-- Extracted records follows --
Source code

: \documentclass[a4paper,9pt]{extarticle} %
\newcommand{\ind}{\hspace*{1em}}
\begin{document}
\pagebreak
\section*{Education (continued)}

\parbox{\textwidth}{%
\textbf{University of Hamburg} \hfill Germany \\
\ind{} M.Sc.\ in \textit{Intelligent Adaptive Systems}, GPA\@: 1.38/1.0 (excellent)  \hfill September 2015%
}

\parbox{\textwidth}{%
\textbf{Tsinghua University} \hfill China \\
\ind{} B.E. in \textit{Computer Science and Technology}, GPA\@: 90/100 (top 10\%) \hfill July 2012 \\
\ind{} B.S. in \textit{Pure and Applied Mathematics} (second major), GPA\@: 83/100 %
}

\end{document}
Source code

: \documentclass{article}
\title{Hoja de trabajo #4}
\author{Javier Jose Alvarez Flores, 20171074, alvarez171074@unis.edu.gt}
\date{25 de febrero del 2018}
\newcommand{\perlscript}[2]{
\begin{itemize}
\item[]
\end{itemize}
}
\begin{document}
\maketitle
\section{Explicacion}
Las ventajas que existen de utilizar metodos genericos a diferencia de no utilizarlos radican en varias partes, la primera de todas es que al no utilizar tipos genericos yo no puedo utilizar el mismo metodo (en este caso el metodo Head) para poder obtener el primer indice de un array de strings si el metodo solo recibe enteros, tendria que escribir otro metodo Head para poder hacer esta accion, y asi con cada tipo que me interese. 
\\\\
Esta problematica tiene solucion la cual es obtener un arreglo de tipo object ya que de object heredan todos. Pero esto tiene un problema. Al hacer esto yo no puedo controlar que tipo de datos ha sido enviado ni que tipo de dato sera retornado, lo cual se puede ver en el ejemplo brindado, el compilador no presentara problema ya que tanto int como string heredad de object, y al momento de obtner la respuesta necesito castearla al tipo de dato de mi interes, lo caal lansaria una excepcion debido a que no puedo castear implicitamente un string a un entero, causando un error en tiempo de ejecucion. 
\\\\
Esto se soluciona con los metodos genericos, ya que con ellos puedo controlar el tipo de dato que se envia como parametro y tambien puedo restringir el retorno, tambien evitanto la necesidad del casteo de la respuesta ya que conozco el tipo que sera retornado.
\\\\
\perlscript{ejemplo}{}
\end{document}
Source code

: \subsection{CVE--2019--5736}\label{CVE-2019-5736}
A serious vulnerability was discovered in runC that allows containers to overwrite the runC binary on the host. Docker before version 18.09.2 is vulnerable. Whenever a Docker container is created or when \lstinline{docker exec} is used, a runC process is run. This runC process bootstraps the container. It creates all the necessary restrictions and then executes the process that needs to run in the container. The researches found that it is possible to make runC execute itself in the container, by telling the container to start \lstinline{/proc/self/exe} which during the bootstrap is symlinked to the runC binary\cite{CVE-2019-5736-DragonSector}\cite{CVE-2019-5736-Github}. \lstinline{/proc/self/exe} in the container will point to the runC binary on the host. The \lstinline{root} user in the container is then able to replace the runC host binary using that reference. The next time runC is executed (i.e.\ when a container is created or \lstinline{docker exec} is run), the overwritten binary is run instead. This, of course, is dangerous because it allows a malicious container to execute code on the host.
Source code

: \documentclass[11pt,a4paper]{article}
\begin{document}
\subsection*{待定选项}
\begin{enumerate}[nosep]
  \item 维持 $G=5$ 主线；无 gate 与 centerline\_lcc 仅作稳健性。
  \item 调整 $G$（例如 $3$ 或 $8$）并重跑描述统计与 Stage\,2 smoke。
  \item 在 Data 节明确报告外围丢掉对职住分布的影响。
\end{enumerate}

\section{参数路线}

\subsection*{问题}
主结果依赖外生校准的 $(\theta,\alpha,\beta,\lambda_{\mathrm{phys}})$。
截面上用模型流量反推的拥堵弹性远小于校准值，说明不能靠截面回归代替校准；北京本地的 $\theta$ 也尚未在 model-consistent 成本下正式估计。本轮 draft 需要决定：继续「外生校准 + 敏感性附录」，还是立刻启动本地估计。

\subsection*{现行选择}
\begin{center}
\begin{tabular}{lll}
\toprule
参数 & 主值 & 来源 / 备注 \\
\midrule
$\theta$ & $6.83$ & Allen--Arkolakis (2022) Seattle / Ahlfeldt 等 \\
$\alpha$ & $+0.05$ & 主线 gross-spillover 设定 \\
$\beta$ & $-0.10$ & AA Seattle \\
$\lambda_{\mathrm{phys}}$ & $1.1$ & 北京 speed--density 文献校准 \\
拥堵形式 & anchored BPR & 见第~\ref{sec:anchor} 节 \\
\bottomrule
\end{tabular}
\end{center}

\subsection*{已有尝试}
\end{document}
-- Extracted records concluded --
**Your instructions:**
All of the material should be set down exactly as it reads.

**Response to this exercise:**
Source code

: \documentclass[a4paper,9pt]{extarticle} %
\newcommand{\ind}{\hspace*{1em}}
\begin{document}
\pagebreak
\section*{Education (continued)}

\parbox{\textwidth}{%
\textbf{University of Hamburg} \hfill Germany \\
\ind{} M.Sc.\ in \textit{Intelligent Adaptive Systems}, GPA\@: 1.38/1.0 (excellent)  \hfill September 2015%
}

\parbox{\textwidth}{%
\textbf{Tsinghua University} \hfill China \\
\ind{} B.E. in \textit{Computer Science and Technology}, GPA\@: 90/100 (top 10\%) \hfill July 2012 \\
\ind{} B.S. in \textit{Pure and Applied Mathematics} (second major), GPA\@: 83/100 %
}

\end{document}
Source code

: \documentclass{article}
\title{Hoja de trabajo #4}
\author{Javier Jose Alvarez Flores, 20171074, alvarez171074@unis.edu.gt}
\date{25 de febrero del 2018}
\newcommand{\perlscript}[2]{
\begin{itemize}
\item[]
\end{itemize}
}
\begin{document}
\maketitle
\section{Explicacion}
Las ventajas que existen de utilizar metodos genericos a diferencia de no utilizarlos radican en varias partes, la primera de todas es que al no utilizar tipos genericos yo no puedo utilizar el mismo metodo (en este caso el metodo Head) para poder obtener el primer indice de un array de strings si el metodo solo recibe enteros, tendria que escribir otro metodo Head para poder hacer esta accion, y asi con cada tipo que me interese. 
\\\\
Esta problematica tiene solucion la cual es obtener un arreglo de tipo object ya que de object heredan todos. Pero esto tiene un problema. Al hacer esto yo no puedo controlar que tipo de datos ha sido enviado ni que tipo de dato sera retornado, lo cual se puede ver en el ejemplo brindado, el compilador no presentara problema ya que tanto int como string heredad de object, y al momento de obtner la respuesta necesito castearla al tipo de dato de mi interes, lo caal lansaria una excepcion debido a que no puedo castear implicitamente un string a un entero, causando un error en tiempo de ejecucion. 
\\\\
Esto se soluciona con los metodos genericos, ya que con ellos puedo controlar el tipo de dato que se envia como parametro y tambien puedo restringir el retorno, tambien evitanto la necesidad del casteo de la respuesta ya que conozco el tipo que sera retornado.
\\\\
\perlscript{ejemplo}{}
\end{document}
Source code

: \subsection{CVE--2019--5736}\label{CVE-2019-5736}
A serious vulnerability was discovered in runC that allows containers to overwrite the runC binary on the host. Docker before version 18.09.2 is vulnerable. Whenever a Docker container is created or when \lstinline{docker exec} is used, a runC process is run. This runC process bootstraps the container. It creates all the necessary restrictions and then executes the process that needs to run in the container. The researches found that it is possible to make runC execute itself in the container, by telling the container to start \lstinline{/proc/self/exe} which during the bootstrap is symlinked to the runC binary\cite{CVE-2019-5736-DragonSector}\cite{CVE-2019-5736-Github}. \lstinline{/proc/self/exe} in the container will point to the runC binary on the host. The \lstinline{root} user in the container is then able to replace the runC host binary using that reference. The next time runC is executed (i.e.\ when a container is created or \lstinline{docker exec} is run), the overwritten binary is run instead. This, of course, is dangerous because it allows a malicious container to execute code on the host.
Source code

: \documentclass[11pt,a4paper]{article}
\begin{document}
\subsection*{待定选项}
\begin{enumerate}[nosep]
  \item 维持 $G=5$ 主线；无 gate 与 centerline\_lcc 仅作稳健性。
  \item 调整 $G$（例如 $3$ 或 $8$）并重跑描述统计与 Stage\,2 smoke。
  \item 在 Data 节明确报告外围丢掉对职住分布的影响。
\end{enumerate}

\section{参数路线}

\subsection*{问题}
主结果依赖外生校准的 $(\theta,\alpha,\beta,\lambda_{\mathrm{phys}})$。
截面上用模型流量反推的拥堵弹性远小于校准值，说明不能靠截面回归代替校准；北京本地的 $\theta$ 也尚未在 model-consistent 成本下正式估计。本轮 draft 需要决定：继续「外生校准 + 敏感性附录」，还是立刻启动本地估计。

\subsection*{现行选择}
\begin{center}
\begin{tabular}{lll}
\toprule
参数 & 主值 & 来源 / 备注 \\
\midrule
$\theta$ & $6.83$ & Allen--Arkolakis (2022) Seattle / Ahlfeldt 等 \\
$\alpha$ & $+0.05$ & 主线 gross-spillover 设定 \\
$\beta$ & $-0.10$ & AA Seattle \\
$\lambda_{\mathrm{phys}}$ & $1.1$ & 北京 speed--density 文献校准 \\
拥堵形式 & anchored BPR & 见第~\ref{sec:anchor} 节 \\
\bottomrule
\end{tabular}
\end{center}

\subsection*{已有尝试}
\end{document}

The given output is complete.